Uma das propostas mais populares na última campanha eleitoral foi a implementação do auxílio emergencial municipal para a população afetada pela perda de renda na pandemia. Esse tipo de benefício já é pago em Salvador e Porto Alegre e pode ser implementado em outras cidades, como São Paulo.

Diante do esgotamento do auxílio emergencial federal – que vai pagar a última parcela neste mês –, a tentação de alguns prefeitos é assumir esse compromisso. O que pode resultar numa despesa onerosa para as prefeituras, segundo o especialista.
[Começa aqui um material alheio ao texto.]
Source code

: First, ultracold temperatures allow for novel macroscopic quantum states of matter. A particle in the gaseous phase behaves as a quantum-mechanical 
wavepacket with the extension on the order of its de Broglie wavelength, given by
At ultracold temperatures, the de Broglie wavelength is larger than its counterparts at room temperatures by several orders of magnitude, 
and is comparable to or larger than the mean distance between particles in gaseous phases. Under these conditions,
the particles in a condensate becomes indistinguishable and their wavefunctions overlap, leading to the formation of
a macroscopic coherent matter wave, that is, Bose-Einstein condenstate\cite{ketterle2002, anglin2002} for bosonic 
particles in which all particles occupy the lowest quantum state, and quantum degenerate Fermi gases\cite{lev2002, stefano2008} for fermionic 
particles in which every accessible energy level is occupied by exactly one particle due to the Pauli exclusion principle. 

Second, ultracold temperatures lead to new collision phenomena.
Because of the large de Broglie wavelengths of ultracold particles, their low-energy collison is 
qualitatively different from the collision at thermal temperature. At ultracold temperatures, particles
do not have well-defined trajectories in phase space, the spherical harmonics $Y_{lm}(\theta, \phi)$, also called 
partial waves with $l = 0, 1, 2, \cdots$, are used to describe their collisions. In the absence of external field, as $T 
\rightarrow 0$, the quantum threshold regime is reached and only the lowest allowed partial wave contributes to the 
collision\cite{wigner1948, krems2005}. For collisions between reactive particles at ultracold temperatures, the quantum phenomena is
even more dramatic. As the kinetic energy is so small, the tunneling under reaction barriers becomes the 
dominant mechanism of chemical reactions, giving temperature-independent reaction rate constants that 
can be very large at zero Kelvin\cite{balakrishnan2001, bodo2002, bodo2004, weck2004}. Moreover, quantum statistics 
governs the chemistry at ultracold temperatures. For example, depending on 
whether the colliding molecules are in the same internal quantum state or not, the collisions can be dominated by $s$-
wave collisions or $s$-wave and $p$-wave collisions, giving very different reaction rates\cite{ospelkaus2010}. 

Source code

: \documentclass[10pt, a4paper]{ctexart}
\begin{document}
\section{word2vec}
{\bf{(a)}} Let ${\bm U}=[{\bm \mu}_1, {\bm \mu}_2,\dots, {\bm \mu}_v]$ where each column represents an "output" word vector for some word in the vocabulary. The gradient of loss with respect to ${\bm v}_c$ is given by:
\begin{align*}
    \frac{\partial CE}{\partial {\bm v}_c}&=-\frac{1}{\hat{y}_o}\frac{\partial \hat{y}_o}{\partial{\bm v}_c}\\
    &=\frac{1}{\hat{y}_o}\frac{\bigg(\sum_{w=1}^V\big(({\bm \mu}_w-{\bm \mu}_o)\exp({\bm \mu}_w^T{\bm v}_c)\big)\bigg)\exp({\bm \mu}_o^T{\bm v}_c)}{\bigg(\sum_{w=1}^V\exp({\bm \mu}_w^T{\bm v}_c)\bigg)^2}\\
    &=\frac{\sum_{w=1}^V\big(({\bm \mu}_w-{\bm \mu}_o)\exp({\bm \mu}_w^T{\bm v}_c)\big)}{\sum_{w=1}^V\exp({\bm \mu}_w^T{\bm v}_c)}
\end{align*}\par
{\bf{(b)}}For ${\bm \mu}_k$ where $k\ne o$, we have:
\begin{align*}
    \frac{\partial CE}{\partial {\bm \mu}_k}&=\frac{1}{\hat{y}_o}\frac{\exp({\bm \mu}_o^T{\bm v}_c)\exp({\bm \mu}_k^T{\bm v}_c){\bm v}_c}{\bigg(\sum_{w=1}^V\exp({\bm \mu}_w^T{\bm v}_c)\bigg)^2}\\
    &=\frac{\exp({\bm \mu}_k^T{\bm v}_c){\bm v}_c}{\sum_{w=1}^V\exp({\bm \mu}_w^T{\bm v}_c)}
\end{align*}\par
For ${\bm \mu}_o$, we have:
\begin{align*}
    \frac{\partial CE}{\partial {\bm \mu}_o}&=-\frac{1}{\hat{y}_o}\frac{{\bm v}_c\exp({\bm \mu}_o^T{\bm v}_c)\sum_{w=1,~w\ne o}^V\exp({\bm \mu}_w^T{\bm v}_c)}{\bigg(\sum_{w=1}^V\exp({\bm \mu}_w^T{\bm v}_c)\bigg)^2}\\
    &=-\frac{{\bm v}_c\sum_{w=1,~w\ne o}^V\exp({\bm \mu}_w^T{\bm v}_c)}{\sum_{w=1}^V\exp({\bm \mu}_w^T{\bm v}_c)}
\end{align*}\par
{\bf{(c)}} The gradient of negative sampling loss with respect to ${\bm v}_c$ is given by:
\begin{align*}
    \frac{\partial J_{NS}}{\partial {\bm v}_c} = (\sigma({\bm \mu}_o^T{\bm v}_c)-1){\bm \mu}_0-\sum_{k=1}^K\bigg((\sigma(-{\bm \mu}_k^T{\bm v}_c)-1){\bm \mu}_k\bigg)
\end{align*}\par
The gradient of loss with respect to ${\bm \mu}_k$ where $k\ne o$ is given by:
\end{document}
“A gente não tem a menor ideia de qual vai ser a atividade econômica no ano que vem: se vai ter renovação do auxílio emergencial, se a economia vai entrar em crise por conta da retirada dos incentivos fiscais ou se vai ter algum problema por não conseguir aprovar medidas de reequilíbrio fiscal no Congresso. Corre-se o risco de ter uma perda de receita em 2021”, avalia Mendes.

O economista aponta ainda que o socorro do governo federal aos municípios foi necessário, embora o valor estabelecido – que foi barganhado no Congresso – tenha sido muito elevado, como mostra o estudo. O resultado, avalia, é uma grave deterioração da situação fiscal da União, que gastou demais e corre o risco de não conseguir reequilibrar as contas para honrar a dívida pública no ano que vem.